On October 10th, the documentary motion picture “Meet the Mormons” was released nationwide in select theaters.  The film features 6 diverse members of the church from across the world while “challenging the stereotypes that surround the Mormon faith”.

The first thing that I saw the other day in my news feed when Facebook came up on my screen was a friend commenting, “Today is just one of those Sunday’s that I want to stand on the tallest mountain and yell I KNOW THE CHURCH IS TRUE!!”

My 18-year-old nephew, who is currently serving as a missionary for the church in Ecuador for TWO YEARS, just wrote our family a letter in which he stated excitedly, “MIRACLES HAPPEN.”  What sacrifices he is making as a young man to bring families he has never met to the knowledge of the gospel!

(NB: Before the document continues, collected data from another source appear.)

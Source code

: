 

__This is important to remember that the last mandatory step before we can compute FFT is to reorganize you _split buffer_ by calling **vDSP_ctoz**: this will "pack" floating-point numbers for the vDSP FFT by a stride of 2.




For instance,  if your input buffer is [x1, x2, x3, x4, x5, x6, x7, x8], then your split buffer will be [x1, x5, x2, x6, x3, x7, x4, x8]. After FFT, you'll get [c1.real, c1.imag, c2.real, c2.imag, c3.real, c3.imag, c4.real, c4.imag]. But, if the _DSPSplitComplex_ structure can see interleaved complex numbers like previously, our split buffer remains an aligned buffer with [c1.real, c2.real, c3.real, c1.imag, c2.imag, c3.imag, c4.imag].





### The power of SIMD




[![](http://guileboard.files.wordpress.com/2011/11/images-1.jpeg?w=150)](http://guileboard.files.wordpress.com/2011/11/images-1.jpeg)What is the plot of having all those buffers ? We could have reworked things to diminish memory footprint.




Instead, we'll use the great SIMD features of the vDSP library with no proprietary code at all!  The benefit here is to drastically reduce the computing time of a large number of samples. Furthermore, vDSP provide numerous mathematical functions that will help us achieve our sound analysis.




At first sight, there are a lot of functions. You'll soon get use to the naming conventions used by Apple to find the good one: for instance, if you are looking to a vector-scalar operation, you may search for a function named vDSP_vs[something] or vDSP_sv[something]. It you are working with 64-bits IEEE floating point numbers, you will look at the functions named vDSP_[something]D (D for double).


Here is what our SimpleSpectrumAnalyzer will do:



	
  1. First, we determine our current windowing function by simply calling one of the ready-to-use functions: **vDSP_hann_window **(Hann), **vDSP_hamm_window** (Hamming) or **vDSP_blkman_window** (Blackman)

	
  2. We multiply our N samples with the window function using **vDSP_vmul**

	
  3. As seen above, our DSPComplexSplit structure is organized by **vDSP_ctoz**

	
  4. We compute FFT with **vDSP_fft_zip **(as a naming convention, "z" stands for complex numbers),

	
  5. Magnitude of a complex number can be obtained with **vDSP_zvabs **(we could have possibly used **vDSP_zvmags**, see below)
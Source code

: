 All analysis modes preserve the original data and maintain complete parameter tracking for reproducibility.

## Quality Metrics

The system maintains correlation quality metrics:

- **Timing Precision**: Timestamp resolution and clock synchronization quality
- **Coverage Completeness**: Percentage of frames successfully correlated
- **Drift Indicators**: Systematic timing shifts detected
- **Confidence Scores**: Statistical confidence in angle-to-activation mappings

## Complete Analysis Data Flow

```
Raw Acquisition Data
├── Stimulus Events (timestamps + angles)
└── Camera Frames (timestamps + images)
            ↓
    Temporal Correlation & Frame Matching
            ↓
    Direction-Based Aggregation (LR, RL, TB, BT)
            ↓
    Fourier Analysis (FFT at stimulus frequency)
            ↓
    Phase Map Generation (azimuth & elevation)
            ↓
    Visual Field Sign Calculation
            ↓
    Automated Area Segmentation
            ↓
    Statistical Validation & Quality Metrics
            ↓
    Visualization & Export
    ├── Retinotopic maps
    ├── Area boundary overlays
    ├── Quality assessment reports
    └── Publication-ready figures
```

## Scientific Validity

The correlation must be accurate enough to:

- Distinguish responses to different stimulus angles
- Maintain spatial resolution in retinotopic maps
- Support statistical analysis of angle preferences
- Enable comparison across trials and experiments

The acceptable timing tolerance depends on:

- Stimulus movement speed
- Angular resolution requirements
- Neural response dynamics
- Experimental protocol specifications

It is remarkable to me, as a member of the Mormon church, the strength of our small numbers (less than 2 percent of the World’s population) in reaching the World on a global scale.  And the news is almost always positive despite the tendency that we as a nation have to make a mockery of all things good and praiseworthy.

I loved this quote in the article I mentioned above:

Plant Mormonism in any country on earth and pretty much the same results will occur. If successful, it will produce deeply moral individuals who serve a religious vision centered upon achievement in this life. They will aggressively pursue the most advanced education possible, understand their lives in terms of overcoming obstacles, and eagerly serve the surrounding society. The family will be of supernatural importance to them, as will planning and investing for future generations. They will be devoted to community, store and save as a hedge against future hardship, and they will esteem work as a religious calling. They will submit to civil government and hope to take positions within it. They will have advantages in this. Their beliefs and their lives in all-encompassing community will condition them to thrive in administrative systems and hierarchies–a critical key to success in the modern world. Ever oriented to a corporate life and destiny, they will prize belonging and unity over individuality and conflict every time.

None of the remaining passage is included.